* **Work order**
In the records below, find the line that contains "truy vấn tại" and the line that contains "Vì mỗi điểm", then retype exactly those two lines and every line between them.

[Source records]
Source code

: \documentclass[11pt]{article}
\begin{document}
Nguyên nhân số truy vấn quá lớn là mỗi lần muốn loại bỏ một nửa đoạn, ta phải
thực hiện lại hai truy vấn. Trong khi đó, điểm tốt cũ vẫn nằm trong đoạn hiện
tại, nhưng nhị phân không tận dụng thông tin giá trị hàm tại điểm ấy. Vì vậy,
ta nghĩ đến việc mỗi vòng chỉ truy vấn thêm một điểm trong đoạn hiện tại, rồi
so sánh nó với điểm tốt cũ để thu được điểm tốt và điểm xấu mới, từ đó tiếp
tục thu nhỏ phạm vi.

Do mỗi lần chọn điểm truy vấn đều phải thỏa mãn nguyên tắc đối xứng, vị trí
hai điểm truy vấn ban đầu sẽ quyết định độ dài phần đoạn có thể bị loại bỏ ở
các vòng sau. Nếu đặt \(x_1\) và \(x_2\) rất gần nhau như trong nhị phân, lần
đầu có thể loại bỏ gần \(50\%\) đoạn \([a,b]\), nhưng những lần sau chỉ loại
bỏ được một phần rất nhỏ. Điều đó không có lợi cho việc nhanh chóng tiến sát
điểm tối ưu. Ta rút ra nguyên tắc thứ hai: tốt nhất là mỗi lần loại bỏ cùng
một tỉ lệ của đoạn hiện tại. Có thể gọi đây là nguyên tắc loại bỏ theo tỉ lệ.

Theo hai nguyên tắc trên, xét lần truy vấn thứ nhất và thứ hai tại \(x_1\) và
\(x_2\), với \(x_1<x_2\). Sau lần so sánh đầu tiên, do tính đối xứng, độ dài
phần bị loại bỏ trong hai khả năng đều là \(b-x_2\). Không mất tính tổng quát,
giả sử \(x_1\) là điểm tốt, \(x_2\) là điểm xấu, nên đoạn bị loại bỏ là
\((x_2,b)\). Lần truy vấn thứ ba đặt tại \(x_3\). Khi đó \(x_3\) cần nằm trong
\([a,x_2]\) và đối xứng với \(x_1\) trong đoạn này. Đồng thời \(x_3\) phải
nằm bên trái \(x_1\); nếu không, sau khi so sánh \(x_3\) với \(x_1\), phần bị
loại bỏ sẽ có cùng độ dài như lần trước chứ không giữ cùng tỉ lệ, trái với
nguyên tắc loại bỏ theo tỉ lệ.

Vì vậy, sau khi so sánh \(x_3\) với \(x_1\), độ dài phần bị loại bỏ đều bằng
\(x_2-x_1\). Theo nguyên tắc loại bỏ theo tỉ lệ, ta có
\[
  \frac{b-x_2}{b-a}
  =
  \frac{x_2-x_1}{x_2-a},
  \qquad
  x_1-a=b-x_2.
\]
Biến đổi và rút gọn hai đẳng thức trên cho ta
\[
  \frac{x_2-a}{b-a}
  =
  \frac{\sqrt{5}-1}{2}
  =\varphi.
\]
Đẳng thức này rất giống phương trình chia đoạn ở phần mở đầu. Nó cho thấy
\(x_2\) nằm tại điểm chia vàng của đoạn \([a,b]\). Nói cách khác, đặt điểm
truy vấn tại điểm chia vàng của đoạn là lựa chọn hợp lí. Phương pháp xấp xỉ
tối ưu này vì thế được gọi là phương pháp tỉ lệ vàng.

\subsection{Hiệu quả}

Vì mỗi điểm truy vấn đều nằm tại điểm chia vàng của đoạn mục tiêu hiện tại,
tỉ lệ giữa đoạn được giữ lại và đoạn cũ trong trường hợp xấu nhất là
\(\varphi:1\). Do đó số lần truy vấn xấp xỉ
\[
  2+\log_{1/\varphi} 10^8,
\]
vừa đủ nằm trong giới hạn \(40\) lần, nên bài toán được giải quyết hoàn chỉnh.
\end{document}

* **Exercise result**
truy vấn tại điểm chia vàng của đoạn là lựa chọn hợp lí. Phương pháp xấp xỉ
tối ưu này vì thế được gọi là phương pháp tỉ lệ vàng.

\subsection{Hiệu quả}

Vì mỗi điểm truy vấn đều nằm tại điểm chia vàng của đoạn mục tiêu hiện tại,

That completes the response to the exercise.